» **Task goal**
Stop after the line that contains "Franziska Nackt 🔗</a></h2>"; until then, restate each line of the entries word for word from the very first.
····················
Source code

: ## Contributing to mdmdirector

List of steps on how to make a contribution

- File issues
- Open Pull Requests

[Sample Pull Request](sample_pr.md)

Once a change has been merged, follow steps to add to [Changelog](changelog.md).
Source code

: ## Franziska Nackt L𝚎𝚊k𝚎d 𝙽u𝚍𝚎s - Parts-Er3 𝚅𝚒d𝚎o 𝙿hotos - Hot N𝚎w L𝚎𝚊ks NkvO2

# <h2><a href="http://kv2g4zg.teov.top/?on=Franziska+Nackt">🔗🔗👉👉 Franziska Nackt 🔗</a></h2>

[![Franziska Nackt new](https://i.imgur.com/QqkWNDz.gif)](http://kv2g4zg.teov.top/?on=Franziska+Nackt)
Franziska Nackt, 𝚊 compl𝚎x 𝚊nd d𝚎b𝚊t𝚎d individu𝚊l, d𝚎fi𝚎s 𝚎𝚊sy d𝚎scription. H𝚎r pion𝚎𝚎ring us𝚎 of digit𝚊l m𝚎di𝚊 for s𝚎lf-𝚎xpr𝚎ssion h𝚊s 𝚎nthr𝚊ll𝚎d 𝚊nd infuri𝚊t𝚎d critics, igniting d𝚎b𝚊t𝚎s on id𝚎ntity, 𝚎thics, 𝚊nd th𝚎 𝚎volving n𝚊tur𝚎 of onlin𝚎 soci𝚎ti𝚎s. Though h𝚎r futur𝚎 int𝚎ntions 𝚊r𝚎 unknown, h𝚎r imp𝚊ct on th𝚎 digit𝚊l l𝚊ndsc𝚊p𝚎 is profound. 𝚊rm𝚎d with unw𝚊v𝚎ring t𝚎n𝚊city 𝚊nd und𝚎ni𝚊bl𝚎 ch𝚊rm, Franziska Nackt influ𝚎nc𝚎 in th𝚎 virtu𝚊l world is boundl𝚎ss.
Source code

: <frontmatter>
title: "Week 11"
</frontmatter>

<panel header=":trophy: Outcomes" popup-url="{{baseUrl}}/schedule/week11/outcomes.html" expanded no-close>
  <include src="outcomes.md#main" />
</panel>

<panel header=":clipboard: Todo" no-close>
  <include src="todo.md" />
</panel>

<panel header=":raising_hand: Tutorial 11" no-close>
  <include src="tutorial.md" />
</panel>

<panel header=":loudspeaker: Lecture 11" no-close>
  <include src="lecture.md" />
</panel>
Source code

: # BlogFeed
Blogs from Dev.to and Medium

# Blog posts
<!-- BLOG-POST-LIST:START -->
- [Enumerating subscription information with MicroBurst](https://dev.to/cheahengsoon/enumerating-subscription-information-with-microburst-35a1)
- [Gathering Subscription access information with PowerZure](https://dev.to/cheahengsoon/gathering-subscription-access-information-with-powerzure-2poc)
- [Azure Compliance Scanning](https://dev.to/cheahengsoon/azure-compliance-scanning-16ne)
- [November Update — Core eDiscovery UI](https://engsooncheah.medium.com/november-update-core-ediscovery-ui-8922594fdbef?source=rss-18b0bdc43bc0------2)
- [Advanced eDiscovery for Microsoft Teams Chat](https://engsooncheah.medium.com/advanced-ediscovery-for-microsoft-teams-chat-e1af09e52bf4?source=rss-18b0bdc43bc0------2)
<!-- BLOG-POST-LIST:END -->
····················
» **Response for this exercise**
Source code

: ## Contributing to mdmdirector

List of steps on how to make a contribution

- File issues
- Open Pull Requests

[Sample Pull Request](sample_pr.md)

Once a change has been merged, follow steps to add to [Changelog](changelog.md).
Source code

: ## Franziska Nackt L𝚎𝚊k𝚎d 𝙽u𝚍𝚎s - Parts-Er3 𝚅𝚒d𝚎o 𝙿hotos - Hot N𝚎w L𝚎𝚊ks NkvO2

# <h2><a href="http://kv2g4zg.teov.top/?on=Franziska+Nackt">🔗🔗👉👉 Franziska Nackt 🔗</a></h2>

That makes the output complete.